** Opening ENTRIES SUPPLIED block **

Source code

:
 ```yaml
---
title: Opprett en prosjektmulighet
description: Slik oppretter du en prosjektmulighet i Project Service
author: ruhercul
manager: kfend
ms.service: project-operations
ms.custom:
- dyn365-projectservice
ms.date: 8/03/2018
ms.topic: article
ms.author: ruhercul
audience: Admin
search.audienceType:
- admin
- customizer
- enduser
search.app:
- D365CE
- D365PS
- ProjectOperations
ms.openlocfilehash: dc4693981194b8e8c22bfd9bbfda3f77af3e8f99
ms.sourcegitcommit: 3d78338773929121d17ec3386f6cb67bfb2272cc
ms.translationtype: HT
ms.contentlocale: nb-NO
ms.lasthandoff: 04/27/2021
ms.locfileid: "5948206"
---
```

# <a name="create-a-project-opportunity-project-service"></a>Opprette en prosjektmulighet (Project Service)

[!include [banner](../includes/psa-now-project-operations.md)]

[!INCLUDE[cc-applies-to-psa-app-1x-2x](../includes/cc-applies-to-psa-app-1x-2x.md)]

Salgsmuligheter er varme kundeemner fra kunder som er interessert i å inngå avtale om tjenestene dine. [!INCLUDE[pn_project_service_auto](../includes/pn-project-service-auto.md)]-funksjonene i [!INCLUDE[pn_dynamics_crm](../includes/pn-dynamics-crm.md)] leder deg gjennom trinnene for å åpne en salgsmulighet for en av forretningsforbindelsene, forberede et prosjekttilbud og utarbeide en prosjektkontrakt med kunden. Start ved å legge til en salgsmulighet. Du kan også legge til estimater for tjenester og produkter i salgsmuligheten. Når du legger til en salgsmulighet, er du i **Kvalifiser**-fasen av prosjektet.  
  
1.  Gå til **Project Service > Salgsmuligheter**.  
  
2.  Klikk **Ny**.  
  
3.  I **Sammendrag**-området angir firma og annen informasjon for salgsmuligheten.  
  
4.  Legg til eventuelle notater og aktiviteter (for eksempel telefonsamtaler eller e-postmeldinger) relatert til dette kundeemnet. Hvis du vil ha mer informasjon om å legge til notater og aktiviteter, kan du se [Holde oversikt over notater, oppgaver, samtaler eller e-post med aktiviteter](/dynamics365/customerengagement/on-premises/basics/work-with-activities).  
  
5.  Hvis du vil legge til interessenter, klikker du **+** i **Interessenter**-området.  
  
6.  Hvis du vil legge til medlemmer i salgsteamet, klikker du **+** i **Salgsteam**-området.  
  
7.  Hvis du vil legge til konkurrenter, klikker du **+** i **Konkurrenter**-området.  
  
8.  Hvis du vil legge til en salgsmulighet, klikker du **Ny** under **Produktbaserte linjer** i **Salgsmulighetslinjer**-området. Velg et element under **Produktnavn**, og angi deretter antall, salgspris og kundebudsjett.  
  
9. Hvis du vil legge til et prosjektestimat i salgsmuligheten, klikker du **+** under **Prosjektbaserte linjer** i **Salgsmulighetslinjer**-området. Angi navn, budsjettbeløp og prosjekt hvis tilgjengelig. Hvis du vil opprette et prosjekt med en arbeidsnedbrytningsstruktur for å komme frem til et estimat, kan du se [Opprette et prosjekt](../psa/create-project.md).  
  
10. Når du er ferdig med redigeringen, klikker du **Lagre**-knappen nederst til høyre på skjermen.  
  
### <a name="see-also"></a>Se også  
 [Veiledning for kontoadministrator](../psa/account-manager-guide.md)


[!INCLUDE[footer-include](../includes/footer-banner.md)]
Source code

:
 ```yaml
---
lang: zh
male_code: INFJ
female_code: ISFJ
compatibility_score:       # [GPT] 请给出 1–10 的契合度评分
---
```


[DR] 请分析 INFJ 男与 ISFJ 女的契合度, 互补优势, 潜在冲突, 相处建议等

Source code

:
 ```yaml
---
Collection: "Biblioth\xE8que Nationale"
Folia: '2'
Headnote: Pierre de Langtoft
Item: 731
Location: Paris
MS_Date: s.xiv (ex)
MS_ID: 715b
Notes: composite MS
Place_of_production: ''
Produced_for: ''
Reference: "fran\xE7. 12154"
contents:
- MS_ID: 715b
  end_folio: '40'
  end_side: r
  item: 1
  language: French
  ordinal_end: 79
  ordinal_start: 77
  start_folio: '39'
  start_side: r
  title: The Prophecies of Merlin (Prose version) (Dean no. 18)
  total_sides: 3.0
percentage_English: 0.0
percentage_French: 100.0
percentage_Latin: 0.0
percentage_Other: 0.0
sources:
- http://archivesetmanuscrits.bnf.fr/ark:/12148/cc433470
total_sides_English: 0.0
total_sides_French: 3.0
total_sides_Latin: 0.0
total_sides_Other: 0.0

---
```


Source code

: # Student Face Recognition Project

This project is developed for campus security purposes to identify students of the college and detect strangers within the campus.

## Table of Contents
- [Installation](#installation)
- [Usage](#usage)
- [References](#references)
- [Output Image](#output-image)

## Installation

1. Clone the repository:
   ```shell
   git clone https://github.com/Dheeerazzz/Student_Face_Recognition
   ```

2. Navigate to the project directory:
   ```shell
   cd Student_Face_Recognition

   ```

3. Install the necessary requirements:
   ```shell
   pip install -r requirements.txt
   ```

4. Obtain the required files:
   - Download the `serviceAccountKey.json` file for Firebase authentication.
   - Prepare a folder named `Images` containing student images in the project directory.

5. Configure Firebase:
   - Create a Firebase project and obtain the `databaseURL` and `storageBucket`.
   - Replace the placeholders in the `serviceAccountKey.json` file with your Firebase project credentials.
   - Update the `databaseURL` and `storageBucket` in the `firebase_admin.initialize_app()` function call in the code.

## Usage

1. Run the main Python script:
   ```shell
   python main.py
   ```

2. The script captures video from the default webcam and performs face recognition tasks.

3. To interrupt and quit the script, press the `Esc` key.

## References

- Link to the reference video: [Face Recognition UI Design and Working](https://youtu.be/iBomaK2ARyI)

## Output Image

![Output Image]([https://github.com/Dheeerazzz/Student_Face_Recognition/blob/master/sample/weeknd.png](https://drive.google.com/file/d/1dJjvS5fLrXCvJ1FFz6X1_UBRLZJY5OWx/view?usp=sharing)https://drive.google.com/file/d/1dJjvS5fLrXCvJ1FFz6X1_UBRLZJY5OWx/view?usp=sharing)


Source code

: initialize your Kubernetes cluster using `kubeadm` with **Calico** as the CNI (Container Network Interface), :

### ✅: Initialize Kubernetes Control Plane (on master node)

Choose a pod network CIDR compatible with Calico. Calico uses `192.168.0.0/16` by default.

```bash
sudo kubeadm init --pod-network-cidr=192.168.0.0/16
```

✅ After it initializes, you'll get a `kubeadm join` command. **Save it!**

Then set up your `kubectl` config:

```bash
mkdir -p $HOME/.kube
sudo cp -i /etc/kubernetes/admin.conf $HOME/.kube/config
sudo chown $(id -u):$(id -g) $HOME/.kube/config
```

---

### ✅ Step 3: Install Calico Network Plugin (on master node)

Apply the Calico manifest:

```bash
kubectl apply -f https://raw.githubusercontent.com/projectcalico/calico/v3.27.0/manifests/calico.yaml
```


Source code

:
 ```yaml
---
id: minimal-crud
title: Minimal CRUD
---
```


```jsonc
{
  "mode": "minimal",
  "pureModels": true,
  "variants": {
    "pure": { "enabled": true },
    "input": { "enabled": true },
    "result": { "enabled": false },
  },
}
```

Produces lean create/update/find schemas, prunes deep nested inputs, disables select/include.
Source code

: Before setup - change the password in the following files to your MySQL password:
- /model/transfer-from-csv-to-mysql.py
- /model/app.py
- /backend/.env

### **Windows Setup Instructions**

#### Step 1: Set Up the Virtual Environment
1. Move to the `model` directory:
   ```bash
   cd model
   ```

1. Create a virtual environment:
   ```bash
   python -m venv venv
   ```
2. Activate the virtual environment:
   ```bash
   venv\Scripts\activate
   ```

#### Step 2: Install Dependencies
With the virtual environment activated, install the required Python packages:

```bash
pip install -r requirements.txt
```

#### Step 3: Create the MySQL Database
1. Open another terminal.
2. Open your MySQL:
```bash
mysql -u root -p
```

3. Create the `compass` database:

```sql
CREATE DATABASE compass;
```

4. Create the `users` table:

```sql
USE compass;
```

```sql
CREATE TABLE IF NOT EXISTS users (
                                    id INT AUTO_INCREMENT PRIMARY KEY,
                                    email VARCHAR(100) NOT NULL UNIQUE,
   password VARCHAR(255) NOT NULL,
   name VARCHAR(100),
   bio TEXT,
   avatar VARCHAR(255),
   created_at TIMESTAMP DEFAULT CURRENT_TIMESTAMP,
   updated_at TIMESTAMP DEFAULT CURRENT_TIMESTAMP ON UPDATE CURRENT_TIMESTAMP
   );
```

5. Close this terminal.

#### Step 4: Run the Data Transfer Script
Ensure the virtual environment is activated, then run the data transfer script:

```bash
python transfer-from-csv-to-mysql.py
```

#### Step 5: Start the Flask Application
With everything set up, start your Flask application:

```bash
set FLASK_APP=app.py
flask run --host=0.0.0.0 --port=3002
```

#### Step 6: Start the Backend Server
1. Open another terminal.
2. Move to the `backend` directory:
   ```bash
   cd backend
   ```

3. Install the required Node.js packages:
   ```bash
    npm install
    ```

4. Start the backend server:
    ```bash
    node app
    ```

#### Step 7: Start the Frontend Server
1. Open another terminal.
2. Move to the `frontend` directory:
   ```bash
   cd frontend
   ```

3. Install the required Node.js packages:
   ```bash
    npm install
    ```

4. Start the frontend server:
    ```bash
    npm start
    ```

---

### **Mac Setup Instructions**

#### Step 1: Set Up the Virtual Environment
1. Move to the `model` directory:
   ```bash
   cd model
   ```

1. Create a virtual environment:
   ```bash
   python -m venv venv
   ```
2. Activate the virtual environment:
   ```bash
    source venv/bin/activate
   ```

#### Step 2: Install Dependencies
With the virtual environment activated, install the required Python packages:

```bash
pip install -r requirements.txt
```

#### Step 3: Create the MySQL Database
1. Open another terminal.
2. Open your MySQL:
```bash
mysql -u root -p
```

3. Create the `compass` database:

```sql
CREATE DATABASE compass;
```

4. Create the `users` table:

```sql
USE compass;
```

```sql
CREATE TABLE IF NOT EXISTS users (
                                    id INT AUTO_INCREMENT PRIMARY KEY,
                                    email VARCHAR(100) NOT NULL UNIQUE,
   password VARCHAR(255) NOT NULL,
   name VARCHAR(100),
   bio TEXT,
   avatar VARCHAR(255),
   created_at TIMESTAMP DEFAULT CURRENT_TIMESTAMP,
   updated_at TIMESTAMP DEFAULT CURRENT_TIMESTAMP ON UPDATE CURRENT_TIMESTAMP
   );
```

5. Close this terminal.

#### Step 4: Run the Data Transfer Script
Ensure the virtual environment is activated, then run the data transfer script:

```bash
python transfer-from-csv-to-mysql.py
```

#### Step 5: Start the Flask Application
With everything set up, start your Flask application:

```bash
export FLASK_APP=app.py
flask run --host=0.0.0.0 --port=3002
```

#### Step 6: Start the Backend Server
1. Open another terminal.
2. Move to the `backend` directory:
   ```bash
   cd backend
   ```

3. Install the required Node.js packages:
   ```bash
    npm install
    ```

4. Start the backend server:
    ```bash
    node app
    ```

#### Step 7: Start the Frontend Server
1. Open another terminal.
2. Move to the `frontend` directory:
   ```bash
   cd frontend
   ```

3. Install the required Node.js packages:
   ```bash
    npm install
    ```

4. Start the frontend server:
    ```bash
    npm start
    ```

** Closing ENTRIES SUPPLIED block **
** Opening ENTRIES SUPPLIED block **

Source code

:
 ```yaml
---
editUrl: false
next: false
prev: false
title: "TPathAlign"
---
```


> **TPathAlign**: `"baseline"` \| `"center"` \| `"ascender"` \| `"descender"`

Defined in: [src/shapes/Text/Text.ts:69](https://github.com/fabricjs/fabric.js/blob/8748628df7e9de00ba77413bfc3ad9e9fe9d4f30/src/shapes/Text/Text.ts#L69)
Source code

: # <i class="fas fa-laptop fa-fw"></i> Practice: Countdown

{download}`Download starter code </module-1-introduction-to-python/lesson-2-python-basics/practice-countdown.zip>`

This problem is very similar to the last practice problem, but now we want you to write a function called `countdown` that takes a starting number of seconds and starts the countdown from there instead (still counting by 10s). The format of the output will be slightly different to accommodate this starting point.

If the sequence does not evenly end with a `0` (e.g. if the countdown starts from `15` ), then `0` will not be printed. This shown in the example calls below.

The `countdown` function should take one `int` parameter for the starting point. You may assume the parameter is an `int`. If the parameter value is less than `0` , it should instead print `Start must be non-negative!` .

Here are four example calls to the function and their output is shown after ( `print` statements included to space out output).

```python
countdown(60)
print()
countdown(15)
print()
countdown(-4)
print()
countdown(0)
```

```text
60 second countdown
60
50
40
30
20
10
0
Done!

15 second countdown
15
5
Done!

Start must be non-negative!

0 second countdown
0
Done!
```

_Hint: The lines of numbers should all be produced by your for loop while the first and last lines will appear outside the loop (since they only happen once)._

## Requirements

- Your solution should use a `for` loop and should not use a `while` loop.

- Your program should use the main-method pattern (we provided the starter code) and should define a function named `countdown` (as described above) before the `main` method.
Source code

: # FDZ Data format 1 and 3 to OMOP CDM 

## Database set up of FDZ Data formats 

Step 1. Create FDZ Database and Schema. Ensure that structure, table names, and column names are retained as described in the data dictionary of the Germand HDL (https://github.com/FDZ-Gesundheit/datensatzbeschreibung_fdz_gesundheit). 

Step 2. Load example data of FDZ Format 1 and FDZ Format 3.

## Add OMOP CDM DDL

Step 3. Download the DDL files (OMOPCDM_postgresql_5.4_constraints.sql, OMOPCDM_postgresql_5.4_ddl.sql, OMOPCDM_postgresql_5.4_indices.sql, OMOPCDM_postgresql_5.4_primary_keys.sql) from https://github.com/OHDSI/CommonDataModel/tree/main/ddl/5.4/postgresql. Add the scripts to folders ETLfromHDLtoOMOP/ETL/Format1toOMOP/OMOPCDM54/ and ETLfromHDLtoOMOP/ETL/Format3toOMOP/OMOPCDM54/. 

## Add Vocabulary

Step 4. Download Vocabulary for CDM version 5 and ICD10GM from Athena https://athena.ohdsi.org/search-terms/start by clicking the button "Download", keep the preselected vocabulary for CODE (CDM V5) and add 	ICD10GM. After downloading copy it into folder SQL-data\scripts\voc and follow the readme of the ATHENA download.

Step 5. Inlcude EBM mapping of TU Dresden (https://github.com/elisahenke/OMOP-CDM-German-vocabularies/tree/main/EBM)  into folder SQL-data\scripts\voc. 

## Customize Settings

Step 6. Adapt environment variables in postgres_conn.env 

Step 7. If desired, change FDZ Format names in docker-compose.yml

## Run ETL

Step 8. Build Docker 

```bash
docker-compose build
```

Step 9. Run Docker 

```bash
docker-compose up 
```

** Closing ENTRIES SUPPLIED block **

**EXERCISE GOAL**
Report every line above that has the string "kubeadm" in it.

**RESPONSE FOR THIS EXERCISE**
: initialize your Kubernetes cluster using `kubeadm` with **Calico** as the CNI (Container Network Interface), :
sudo kubeadm init --pod-network-cidr=192.168.0.0/16
✅ After it initializes, you'll get a `kubeadm join` command. **Save it!**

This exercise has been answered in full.